I just planted the avocado tree in the photo above, on February 10, 2017. It’s a Hass from a five-gallon container. How long can I expect to wait for an avocado tree like this to bear fruit?
Short answer: three to four years.
I get such an expectation from the fact that the last Hass tree I planted was in July 2013, and we are currently eating its first fruit here in 2017. So, four years of waiting and we now have 73 Hass avocados on that tree.
But I planted some other avocado trees in July 2013 as well, and we ate the first fruit from two of them last year. That’s three years from planting to eating the first fruit — although we did only get from them a combined 15 avocados. This year, they have a more respectable 63. Here they are, the early birds, the Reed and Lamb:
My trees seem to be average. A couple of people with much more avocado experience than me, Mary Lu Arpaia and Ben Faber, also say that new trees start to bear fruit in three or four years. (This linked page contains a great list of other frequently asked questions about avocados, by the way.)
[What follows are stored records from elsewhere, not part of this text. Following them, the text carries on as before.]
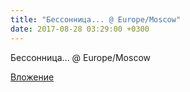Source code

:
 ```yaml
---
title: "Бессонница... @ Europe/Moscow"
date: 2017-08-28 03:29:00 +0300
---
```


Бессонница... @ Europe/Moscow

[Вложение](/assets/vk_photos/2/BMn8U8Vk8Cg.jpg)
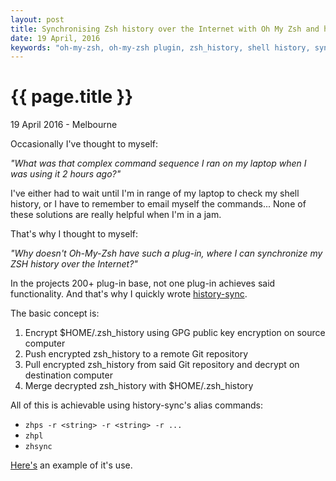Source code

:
 ```yaml
---
layout: post
title: Synchronising Zsh history over the Internet with Oh My Zsh and history-sync
date: 19 April, 2016
keywords: "oh-my-zsh, oh-my-zsh plugin, zsh_history, shell history, synchronising shell history, zsh, history-sync, james fraser, wulfgarpro, wulfgar.pro@gmail.com, github"
---
```


{{ page.title }}
================

<p class="meta">19 April 2016 - Melbourne</p>

Occasionally I've thought to myself:

_"What was that complex command sequence I ran on my laptop when I was using it 2 hours ago?"_

I've either had to wait until I'm in range of my laptop to check my shell history, or I have to remember to email myself the commands... None of these solutions are really helpful when I'm in a jam.

That's why I thought to myself:

_"Why doesn't Oh-My-Zsh have such a plug-in, where I can synchronize my ZSH history over the Internet?"_

In the projects 200+ plug-in base, not one plug-in achieves said functionality. And that's why I quickly wrote [history-sync](https://github.com/wulfgarpro/history-sync).

The basic concept is:

1. Encrypt $HOME/.zsh_history using GPG public key encryption on source computer
2. Push encrypted zsh_history to a remote Git repository
3. Pull encrypted zsh_history from said Git repository and decrypt on destination computer
4. Merge decrypted zsh\_history with $HOME/.zsh_history

All of this is achievable using history-sync's alias commands:

* `zhps -r <string> -r <string> -r ...`
* `zhpl`
* `zhsync`

[Here's](https://asciinema.org/a/43575) an example of it's use.
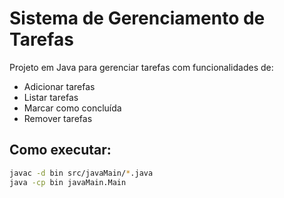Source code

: # Sistema de Gerenciamento de Tarefas

Projeto em Java para gerenciar tarefas com funcionalidades de:

- Adicionar tarefas
- Listar tarefas
- Marcar como concluída
- Remover tarefas

## Como executar:

```bash
javac -d bin src/javaMain/*.java
java -cp bin javaMain.Main
```
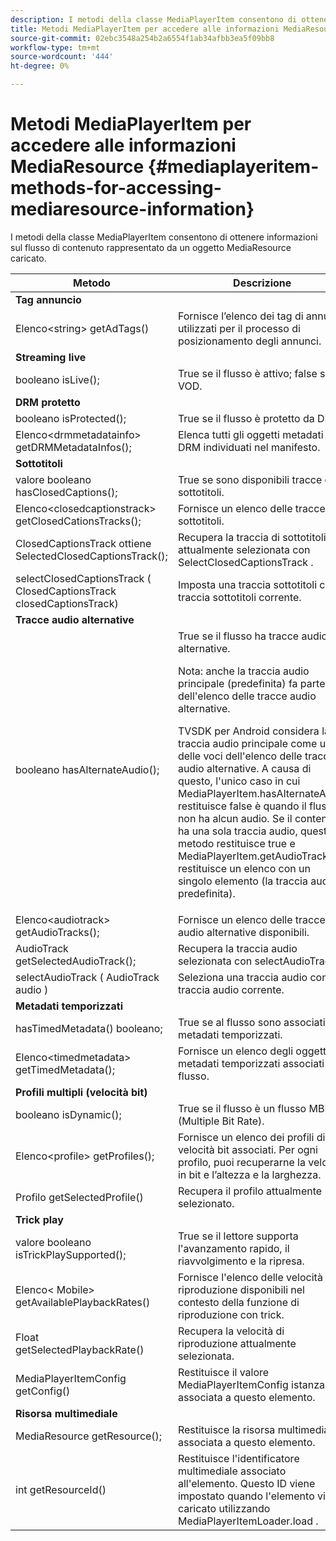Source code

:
 ```yaml
---
description: I metodi della classe MediaPlayerItem consentono di ottenere informazioni sul flusso di contenuto rappresentato da un oggetto MediaResource caricato.
title: Metodi MediaPlayerItem per accedere alle informazioni MediaResource
source-git-commit: 02ebc3548a254b2a6554f1ab34afbb3ea5f09bb8
workflow-type: tm+mt
source-wordcount: '444'
ht-degree: 0%

---
```


# Metodi MediaPlayerItem per accedere alle informazioni MediaResource {#mediaplayeritem-methods-for-accessing-mediaresource-information}

I metodi della classe MediaPlayerItem consentono di ottenere informazioni sul flusso di contenuto rappresentato da un oggetto MediaResource caricato.

<table frame="all" colsep="1" rowsep="1" id="table_F6006A9167044AC087A6ECB20B8CCD5D"> 
 <thead> 
  <tr rowsep="1"> 
   <th colname="2" class="entry"> Metodo </th> 
   <th colname="3" class="entry"> Descrizione </th> 
  </tr> 
 </thead>
 <tbody> 
  <tr rowsep="1"> 
   <td colname="2"> <b>Tag annuncio</b> </td> 
   <td colname="3"> </td> 
  </tr> 
  <tr rowsep="1"> 
   <td colname="2"> <span class="codeph"> Elenco&lt;string&gt; getAdTags() </span> </td> 
   <td colname="3"> Fornisce l’elenco dei tag di annunci utilizzati per il processo di posizionamento degli annunci. </td> 
  </tr> 
  <tr rowsep="1"> 
   <td colname="2"> <b>Streaming live</b> </td> 
   <td colname="3"> </td> 
  </tr> 
  <tr rowsep="1"> 
   <td colname="2"> <span class="codeph"> booleano isLive(); </span> </td> 
   <td colname="3"> True se il flusso è attivo; false se è VOD. </td> 
  </tr> 
  <tr rowsep="1"> 
   <td colname="2"> <b>DRM protetto</b> </td> 
   <td colname="3"> </td> 
  </tr> 
  <tr rowsep="1"> 
   <td colname="2"> <span class="codeph"> booleano isProtected(); </span> </td> 
   <td colname="3"> True se il flusso è protetto da DRM. </td> 
  </tr> 
  <tr rowsep="1"> 
   <td colname="2"> <span class="codeph"> Elenco&lt;drmmetadatainfo&gt; getDRMMetadataInfos(); </span> </td> 
   <td colname="3"> Elenca tutti gli oggetti metadati DRM individuati nel manifesto. </td> 
  </tr> 
  <tr rowsep="1"> 
   <td colname="2"> <b>Sottotitoli</b> </td> 
   <td colname="3"> </td> 
  </tr> 
  <tr rowsep="1"> 
   <td colname="2"> <span class="codeph"> valore booleano hasClosedCaptions(); </span> </td> 
   <td colname="3"> True se sono disponibili tracce di sottotitoli. </td> 
  </tr> 
  <tr rowsep="1"> 
   <td colname="2"> <span class="codeph"> Elenco&lt;closedcaptionstrack&gt; getClosedCationsTracks(); </span> </td> 
   <td colname="3"> Fornisce un elenco delle tracce di sottotitoli. </td> 
  </tr> 
  <tr rowsep="1"> 
   <td colname="2"> <span class="codeph"> ClosedCaptionsTrack ottiene SelectedClosedCaptionsTrack(); </span> </td> 
   <td colname="3"> Recupera la traccia di sottotitoli attualmente selezionata con <span class="codeph"> SelectClosedCaptionsTrack </span>. </td> 
  </tr> 
  <tr rowsep="1"> 
   <td colname="2"> <span class="codeph"> selectClosedCaptionsTrack ( ClosedCaptionsTrack closedCaptionsTrack) </span> </td> 
   <td colname="3"> Imposta una traccia sottotitoli come traccia sottotitoli corrente. </td> 
  </tr> 
  <tr rowsep="1"> 
   <td colname="2"> <b>Tracce audio alternative</b> </td> 
   <td colname="3"> </td> 
  </tr> 
  <tr rowsep="1"> 
   <td colname="2"> <span class="codeph"> booleano hasAlternateAudio(); </span> </td> 
   <td colname="3"> True se il flusso ha tracce audio alternative. <p>Nota: anche la traccia audio principale (predefinita) fa parte dell'elenco delle tracce audio alternative. </p> <p>TVSDK per Android considera la traccia audio principale come una delle voci dell'elenco delle tracce audio alternative. A causa di questo, l'unico caso in cui <span class="codeph"> MediaPlayerItem.hasAlternateAudio </span> restituisce false è quando il flusso non ha alcun audio. Se il contenuto ha una sola traccia audio, questo metodo restituisce true e <span class="codeph"> MediaPlayerItem.getAudioTracks </span> restituisce un elenco con un singolo elemento (la traccia audio predefinita). </p> </td> 
  </tr> 
  <tr rowsep="1"> 
   <td colname="2"> <span class="codeph"> Elenco&lt;audiotrack&gt; getAudioTracks(); </span> </td> 
   <td colname="3"> Fornisce un elenco delle tracce audio alternative disponibili. </td> 
  </tr> 
  <tr rowsep="1"> 
   <td colname="2"> <span class="codeph"> AudioTrack getSelectedAudioTrack(); </span> </td> 
   <td colname="3"> Recupera la traccia audio selezionata con <span class="codeph"> selectAudioTrack </span>. </td> 
  </tr> 
  <tr rowsep="1"> 
   <td colname="2"> <span class="codeph"> selectAudioTrack ( AudioTrack audio ) </span> </td> 
   <td colname="3"> Seleziona una traccia audio come traccia audio corrente. </td> 
  </tr> 
  <tr rowsep="1"> 
   <td colname="2"> <b>Metadati temporizzati</b> </td> 
   <td colname="3"> </td> 
  </tr> 
  <tr rowsep="1"> 
   <td colname="2"> <span class="codeph"> hasTimedMetadata() booleano; </span> </td> 
   <td colname="3"> True se al flusso sono associati metadati temporizzati. </td> 
  </tr> 
  <tr rowsep="1"> 
   <td colname="2"> <span class="codeph"> Elenco&lt;timedmetadata&gt; getTimedMetadata(); </span> </td> 
   <td colname="3"> Fornisce un elenco degli oggetti metadati temporizzati associati al flusso. </td> 
  </tr> 
  <tr rowsep="1"> 
   <td colname="2"> <b>Profili multipli (velocità bit)</b> </td> 
   <td colname="3"> </td> 
  </tr> 
  <tr rowsep="1"> 
   <td colname="2"> <span class="codeph"> booleano isDynamic(); </span> </td> 
   <td colname="3"> True se il flusso è un flusso MBR (Multiple Bit Rate). </td> 
  </tr> 
  <tr rowsep="1"> 
   <td colname="2"> <span class="codeph"> Elenco&lt;profile&gt; getProfiles(); </span> </td> 
   <td colname="3"> Fornisce un elenco dei profili di velocità bit associati. Per ogni profilo, puoi recuperarne la velocità in bit e l’altezza e la larghezza. </td> 
  </tr> 
  <tr rowsep="1"> 
   <td colname="2"> <span class="codeph"> Profilo getSelectedProfile() </span> </td> 
   <td colname="3"> Recupera il profilo attualmente selezionato. </td> 
  </tr> 
  <tr rowsep="1"> 
   <td colname="2"> <b>Trick play</b> </td> 
   <td colname="3"> </td> 
  </tr> 
  <tr rowsep="1"> 
   <td colname="2"> <span class="codeph"> valore booleano isTrickPlaySupported(); </span> </td> 
   <td colname="3"> True se il lettore supporta l'avanzamento rapido, il riavvolgimento e la ripresa. </td> 
  </tr> 
  <tr rowsep="1"> 
   <td colname="2"> <span class="codeph"> Elenco&lt; Mobile&gt; getAvailablePlaybackRates() </span> </td> 
   <td colname="3"> Fornisce l'elenco delle velocità di riproduzione disponibili nel contesto della funzione di riproduzione con trick. </td> 
  </tr> 
  <tr rowsep="1"> 
   <td colname="2"> <span class="codeph"> Float getSelectedPlaybackRate() </span> </td> 
   <td colname="3"> Recupera la velocità di riproduzione attualmente selezionata. </td> 
  </tr> 
  <tr rowsep="1"> 
   <td colname="2"> <span class="codeph"> MediaPlayerItemConfig getConfig() </span> </td> 
   <td colname="3"> Restituisce il valore <span class="codeph"> MediaPlayerItemConfig </span> istanza associata a questo elemento. </td> 
  </tr> 
  <tr rowsep="1"> 
   <td colname="2"> <b>Risorsa multimediale</b> </td> 
   <td colname="3"> </td> 
  </tr> 
  <tr rowsep="1"> 
   <td colname="2"> <span class="codeph"> MediaResource getResource(); </span> </td> 
   <td colname="3"> Restituisce la risorsa multimediale associata a questo elemento. </td> 
  </tr> 
  <tr rowsep="0"> 
   <td colname="2"> <span class="codeph"> int getResourceId() </span> </td> 
   <td colname="3"> Restituisce l'identificatore multimediale associato all'elemento. Questo ID viene impostato quando l'elemento viene caricato utilizzando <span class="codeph"> MediaPlayerItemLoader.load </span>. </td> 
  </tr> 
 </tbody> 
</table>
Factors that will make your avocado tree fruit earlier
While trees typically bear in three to four years, you may get fruit earlier or later for a few reasons. On one hand, if you buy a bigger tree — 15-gallon size — you’re likely to get fruit earlier. That’s because the bigger tree will produce more flowers (and therefore potential fruit). Also, if you have an excellent environment for pollination, with many other avocado trees around and many pollinators like honeybees visiting the flowers, you’re likely to get fruit earlier. Avocado trees of the five-gallon size will often set fruit at nurseries each spring for this reason.
Some varieties of avocado are also known to be precocious, such as the Pinkerton. This Pinkerton was planted from a five-gallon container in March 2016 and it set fruit that spring that we’ll eat at the end of 2017. That’s less than two years. That’s exceptional.
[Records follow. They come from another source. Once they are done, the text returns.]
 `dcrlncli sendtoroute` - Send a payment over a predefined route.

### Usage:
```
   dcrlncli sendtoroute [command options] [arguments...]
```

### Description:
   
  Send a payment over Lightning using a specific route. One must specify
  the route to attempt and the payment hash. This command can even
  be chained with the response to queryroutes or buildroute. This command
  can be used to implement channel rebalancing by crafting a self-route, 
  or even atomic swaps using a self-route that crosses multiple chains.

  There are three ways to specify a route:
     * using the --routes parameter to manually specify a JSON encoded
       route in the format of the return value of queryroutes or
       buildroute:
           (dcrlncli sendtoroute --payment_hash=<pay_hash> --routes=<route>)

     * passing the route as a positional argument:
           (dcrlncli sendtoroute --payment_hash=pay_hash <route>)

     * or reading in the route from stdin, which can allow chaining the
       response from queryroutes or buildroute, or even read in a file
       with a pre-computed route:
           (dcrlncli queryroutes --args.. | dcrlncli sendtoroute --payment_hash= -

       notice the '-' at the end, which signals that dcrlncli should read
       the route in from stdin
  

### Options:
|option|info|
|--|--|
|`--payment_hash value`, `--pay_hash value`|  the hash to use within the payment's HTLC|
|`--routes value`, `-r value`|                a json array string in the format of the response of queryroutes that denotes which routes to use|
Factors that will make your avocado tree fruit later
On the other hand, your tree might take longer than four years to give you fruit for a number of reasons. If you prune it hard or if a winter freeze kills many branches or if it is otherwise stressed — for example, by poor irrigation — then it’s not going to fruit as early as it otherwise would.
At the same time that I planted the Reed and Lamb trees above, in July 2013, I also planted a Sir-Prize avocado tree, but the Sir-Prize has yet to give us fruit and it’s partly because I’ve pruned it hard the last couple years in order to shape it. Avocados flower mostly toward the outside of their canopies, at the ends of their branches, so pruning inevitably reduces their potential to flower and set fruit. Every spring, my Sir-Prize has flowered lightly, but only next year will it flower heavily because I didn’t prune it this year, and it ought to finally set its first crop. (Sir-Prize is also known as a variety that starts bearing later than other varieties.)
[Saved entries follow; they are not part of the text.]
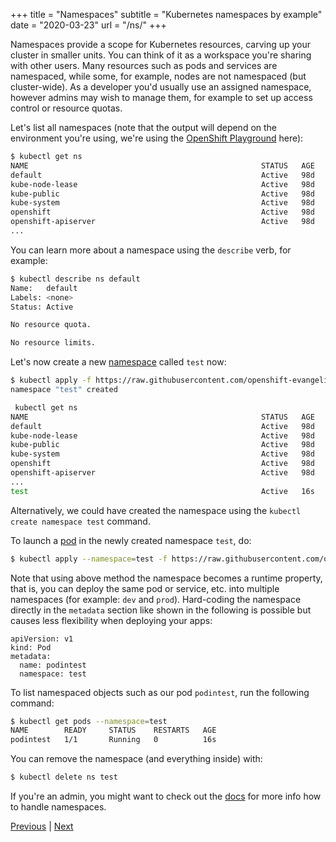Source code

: +++
title = "Namespaces"
subtitle = "Kubernetes namespaces by example"
date = "2020-03-23"
url = "/ns/"
+++

Namespaces provide a scope for Kubernetes resources, carving up your cluster in smaller units. You can think of it
as a workspace you're sharing with other users. Many resources such as pods and
services are namespaced, while some, for example, nodes are not namespaced (but cluster-wide). As a developer you'd usually use an assigned namespace, however admins may wish to manage them, for example to set up access control or resource quotas.

Let's list all namespaces (note that the output will depend on the environment
you're using, we're using the [OpenShift Playground](/diy/) here):

```bash
$ kubectl get ns
NAME                                                    STATUS   AGE
default                                                 Active   98d
kube-node-lease                                         Active   98d
kube-public                                             Active   98d
kube-system                                             Active   98d
openshift                                               Active   98d
openshift-apiserver                                     Active   98d
...
```

You can learn more about a namespace using the `describe` verb, for example:

```bash
$ kubectl describe ns default
Name:   default
Labels: <none>
Status: Active

No resource quota.

No resource limits.
```

Let's now create a new [namespace](https://github.com/openshift-evangelists/kbe/blob/main/specs/ns/ns.yaml)
called `test` now:

```bash
$ kubectl apply -f https://raw.githubusercontent.com/openshift-evangelists/kbe/main/specs/ns/ns.yaml
namespace "test" created

 kubectl get ns
NAME                                                    STATUS   AGE
default                                                 Active   98d
kube-node-lease                                         Active   98d
kube-public                                             Active   98d
kube-system                                             Active   98d
openshift                                               Active   98d
openshift-apiserver                                     Active   98d
...
test                                                    Active   16s
```

Alternatively, we could have created the namespace using the `kubectl create namespace test` command.

To launch a [pod](https://github.com/openshift-evangelists/kbe/blob/main/specs/ns/pod.yaml) in
the newly created namespace `test`, do:

```bash
$ kubectl apply --namespace=test -f https://raw.githubusercontent.com/openshift-evangelists/kbe/main/specs/ns/pod.yaml
```

Note that using above method the namespace becomes a runtime property, that is,
you can deploy the same pod or service, etc. into multiple
namespaces (for example: `dev` and `prod`). Hard-coding the
namespace directly in the `metadata` section like shown in the following is possible but causes less flexibility when deploying your apps:

```
apiVersion: v1
kind: Pod
metadata:
  name: podintest
  namespace: test
```

To list namespaced objects such as our pod `podintest`, run the following command:

```bash
$ kubectl get pods --namespace=test
NAME        READY     STATUS    RESTARTS   AGE
podintest   1/1       Running   0          16s
```

You can remove the namespace (and everything inside) with:

```bash
$ kubectl delete ns test
```

If you're an admin, you might want to check out the [docs](https://kubernetes.io/docs/tasks/administer-cluster/namespaces/)
for more info how to handle namespaces.

[Previous](/envs) | [Next](/volumes)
One final reason an avocado tree might take more than four years to bear fruit is if it is grown from seed and not grafted. In general, seedlings take longer to bear fruit than grafted trees. A seedling in my mom’s backyard took about six years before it produced fruit.
Does waiting the typical three to four years for an avocado tree to bear fruit seem like a short or long time to you? It seemed like forever when I planted those trees back in 2013. But forever has arrived, and it tastes amazing.